What you should do:
Read the lines of the data below and retrieve those with "Vitis".
** Provided material follows **
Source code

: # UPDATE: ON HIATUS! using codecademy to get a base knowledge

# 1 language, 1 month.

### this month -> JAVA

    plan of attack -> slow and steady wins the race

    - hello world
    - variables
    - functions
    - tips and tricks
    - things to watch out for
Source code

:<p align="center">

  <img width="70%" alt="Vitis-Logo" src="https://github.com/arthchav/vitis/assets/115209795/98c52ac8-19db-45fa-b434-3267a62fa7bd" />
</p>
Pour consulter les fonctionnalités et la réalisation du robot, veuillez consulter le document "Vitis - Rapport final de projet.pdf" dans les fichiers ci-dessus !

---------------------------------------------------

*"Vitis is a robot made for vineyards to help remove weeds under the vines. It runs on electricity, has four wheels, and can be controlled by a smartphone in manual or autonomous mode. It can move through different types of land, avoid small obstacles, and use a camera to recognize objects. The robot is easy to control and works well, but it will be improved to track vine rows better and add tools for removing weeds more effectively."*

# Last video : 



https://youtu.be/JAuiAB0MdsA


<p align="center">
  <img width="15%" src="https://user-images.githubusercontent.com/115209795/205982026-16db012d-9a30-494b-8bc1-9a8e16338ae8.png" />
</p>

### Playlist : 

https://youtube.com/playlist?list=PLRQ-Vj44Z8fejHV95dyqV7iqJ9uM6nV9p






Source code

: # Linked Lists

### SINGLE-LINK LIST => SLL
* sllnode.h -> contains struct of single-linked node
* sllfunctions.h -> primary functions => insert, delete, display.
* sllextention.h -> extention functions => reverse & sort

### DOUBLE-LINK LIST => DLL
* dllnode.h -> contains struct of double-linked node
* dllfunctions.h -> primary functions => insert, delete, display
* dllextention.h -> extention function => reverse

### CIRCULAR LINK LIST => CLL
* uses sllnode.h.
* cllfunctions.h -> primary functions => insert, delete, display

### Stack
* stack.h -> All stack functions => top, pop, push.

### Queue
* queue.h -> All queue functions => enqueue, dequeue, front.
** End of Provided material **
Task answer:
  <img width="70%" alt="Vitis-Logo" src="https://github.com/arthchav/vitis/assets/115209795/98c52ac8-19db-45fa-b434-3267a62fa7bd" />
Pour consulter les fonctionnalités et la réalisation du robot, veuillez consulter le document "Vitis - Rapport final de projet.pdf" dans les fichiers ci-dessus !
*"Vitis is a robot made for vineyards to help remove weeds under the vines. It runs on electricity, has four wheels, and can be controlled by a smartphone in manual or autonomous mode. It can move through different types of land, avoid small obstacles, and use a camera to recognize objects. The robot is easy to control and works well, but it will be improved to track vine rows better and add tools for removing weeds more effectively."*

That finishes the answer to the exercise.